Pick each line containing the word "功能模块设计" out of the data below.

(Plain-text document sources)
BEGIN
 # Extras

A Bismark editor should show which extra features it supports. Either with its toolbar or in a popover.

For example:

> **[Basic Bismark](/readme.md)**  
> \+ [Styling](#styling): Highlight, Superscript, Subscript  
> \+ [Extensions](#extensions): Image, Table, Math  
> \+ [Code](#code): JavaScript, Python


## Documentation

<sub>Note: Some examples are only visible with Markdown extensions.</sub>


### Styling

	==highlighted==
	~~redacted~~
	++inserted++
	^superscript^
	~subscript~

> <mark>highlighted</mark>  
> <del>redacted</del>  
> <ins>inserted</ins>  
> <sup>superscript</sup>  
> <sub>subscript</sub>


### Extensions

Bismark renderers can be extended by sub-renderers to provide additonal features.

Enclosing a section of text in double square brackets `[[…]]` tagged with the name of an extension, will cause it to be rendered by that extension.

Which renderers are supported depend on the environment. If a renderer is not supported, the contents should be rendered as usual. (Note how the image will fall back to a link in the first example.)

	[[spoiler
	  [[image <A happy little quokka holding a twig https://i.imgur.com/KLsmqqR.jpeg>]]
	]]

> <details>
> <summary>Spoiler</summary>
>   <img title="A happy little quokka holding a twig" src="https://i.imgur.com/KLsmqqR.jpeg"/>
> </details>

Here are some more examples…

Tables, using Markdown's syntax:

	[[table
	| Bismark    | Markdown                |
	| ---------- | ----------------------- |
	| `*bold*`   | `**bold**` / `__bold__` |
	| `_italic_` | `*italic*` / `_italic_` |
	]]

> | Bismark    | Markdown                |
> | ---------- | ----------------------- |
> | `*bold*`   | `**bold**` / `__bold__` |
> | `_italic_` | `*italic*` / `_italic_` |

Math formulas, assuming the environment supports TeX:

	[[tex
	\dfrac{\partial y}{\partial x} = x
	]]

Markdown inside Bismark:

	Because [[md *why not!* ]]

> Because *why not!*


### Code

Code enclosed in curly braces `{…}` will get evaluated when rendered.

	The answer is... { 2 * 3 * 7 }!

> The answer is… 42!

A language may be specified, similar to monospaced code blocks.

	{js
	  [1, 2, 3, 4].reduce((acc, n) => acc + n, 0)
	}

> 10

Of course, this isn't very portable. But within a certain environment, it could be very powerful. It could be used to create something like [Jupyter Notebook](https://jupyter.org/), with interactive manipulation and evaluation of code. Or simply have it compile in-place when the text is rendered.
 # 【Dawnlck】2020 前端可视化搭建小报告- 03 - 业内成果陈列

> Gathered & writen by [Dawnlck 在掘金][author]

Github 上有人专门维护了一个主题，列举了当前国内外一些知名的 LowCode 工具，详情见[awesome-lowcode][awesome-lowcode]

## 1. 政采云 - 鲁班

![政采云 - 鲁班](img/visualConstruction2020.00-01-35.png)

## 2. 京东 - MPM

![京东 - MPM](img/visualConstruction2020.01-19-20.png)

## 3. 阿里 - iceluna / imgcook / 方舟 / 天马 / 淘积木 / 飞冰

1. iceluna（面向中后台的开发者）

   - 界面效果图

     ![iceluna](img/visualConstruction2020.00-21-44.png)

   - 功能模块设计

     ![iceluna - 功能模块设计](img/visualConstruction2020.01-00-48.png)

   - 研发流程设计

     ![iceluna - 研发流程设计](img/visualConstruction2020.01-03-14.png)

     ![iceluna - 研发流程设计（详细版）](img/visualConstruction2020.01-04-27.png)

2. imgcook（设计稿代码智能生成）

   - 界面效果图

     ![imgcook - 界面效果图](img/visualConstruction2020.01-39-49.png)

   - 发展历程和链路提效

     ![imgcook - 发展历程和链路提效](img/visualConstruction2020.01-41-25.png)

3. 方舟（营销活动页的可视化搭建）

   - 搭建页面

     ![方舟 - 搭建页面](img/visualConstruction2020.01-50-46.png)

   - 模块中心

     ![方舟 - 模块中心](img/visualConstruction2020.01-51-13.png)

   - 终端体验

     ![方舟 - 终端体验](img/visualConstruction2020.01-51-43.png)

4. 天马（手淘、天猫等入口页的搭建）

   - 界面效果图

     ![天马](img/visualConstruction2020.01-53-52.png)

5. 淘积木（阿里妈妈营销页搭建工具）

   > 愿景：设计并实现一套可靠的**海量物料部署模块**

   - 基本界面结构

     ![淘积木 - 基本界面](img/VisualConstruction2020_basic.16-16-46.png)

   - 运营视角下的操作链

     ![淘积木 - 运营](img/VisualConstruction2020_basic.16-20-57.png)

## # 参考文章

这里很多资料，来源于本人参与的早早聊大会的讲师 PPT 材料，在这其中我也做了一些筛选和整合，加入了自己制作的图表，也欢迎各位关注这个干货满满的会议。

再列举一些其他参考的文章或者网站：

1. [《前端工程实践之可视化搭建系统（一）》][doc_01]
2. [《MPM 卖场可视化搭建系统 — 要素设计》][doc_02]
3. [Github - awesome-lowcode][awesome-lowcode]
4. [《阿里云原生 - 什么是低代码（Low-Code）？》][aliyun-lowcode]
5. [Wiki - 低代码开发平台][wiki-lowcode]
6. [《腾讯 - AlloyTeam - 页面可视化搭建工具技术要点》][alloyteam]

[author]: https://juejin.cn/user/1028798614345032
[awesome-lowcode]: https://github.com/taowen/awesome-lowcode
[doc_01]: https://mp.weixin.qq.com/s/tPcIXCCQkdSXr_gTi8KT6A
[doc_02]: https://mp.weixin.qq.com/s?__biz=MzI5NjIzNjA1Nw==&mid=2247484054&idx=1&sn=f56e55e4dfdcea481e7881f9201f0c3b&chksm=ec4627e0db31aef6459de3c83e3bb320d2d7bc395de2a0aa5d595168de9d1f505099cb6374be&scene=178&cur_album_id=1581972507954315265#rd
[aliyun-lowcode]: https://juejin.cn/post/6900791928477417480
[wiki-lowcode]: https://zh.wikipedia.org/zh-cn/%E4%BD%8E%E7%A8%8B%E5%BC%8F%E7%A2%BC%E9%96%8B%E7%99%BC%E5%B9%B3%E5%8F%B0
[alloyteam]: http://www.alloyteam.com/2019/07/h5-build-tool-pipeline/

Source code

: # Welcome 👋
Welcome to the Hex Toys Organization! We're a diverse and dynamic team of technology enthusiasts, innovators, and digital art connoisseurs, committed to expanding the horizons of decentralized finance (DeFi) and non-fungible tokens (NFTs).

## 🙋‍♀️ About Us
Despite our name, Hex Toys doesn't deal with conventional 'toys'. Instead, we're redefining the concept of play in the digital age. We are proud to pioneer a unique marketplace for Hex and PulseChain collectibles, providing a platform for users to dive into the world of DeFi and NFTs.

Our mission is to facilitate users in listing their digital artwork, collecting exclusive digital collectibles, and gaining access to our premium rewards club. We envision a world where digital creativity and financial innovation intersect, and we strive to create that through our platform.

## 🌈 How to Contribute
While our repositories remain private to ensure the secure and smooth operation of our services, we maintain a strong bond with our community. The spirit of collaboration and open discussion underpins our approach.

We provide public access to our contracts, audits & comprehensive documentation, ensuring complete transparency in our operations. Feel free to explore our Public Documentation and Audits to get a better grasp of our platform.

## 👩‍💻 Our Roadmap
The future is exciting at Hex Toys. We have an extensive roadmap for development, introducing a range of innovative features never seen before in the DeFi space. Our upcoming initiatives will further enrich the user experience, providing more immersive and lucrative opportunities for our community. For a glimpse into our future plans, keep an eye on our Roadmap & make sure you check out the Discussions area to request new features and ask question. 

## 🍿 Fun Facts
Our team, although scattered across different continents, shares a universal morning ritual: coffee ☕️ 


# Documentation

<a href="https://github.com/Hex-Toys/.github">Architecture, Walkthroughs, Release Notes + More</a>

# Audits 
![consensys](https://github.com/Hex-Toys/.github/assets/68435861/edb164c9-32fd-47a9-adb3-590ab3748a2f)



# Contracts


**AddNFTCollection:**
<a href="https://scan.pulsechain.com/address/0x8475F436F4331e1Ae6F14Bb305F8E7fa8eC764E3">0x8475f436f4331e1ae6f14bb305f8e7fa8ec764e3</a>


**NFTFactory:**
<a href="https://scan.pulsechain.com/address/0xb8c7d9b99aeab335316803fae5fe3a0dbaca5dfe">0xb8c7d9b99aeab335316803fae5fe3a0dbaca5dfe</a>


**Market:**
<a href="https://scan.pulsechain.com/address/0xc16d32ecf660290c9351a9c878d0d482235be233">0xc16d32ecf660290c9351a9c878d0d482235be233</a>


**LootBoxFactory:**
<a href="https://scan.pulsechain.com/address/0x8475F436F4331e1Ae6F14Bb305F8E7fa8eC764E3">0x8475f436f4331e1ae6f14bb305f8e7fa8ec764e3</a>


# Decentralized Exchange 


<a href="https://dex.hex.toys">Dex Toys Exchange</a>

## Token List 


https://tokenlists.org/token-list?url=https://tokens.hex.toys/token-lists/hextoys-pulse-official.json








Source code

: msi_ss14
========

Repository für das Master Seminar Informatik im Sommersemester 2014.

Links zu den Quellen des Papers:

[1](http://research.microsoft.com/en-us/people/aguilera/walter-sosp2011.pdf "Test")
END
▶ **Your response**:
   - 功能模块设计
     ![iceluna - 功能模块设计](img/visualConstruction2020.01-00-48.png)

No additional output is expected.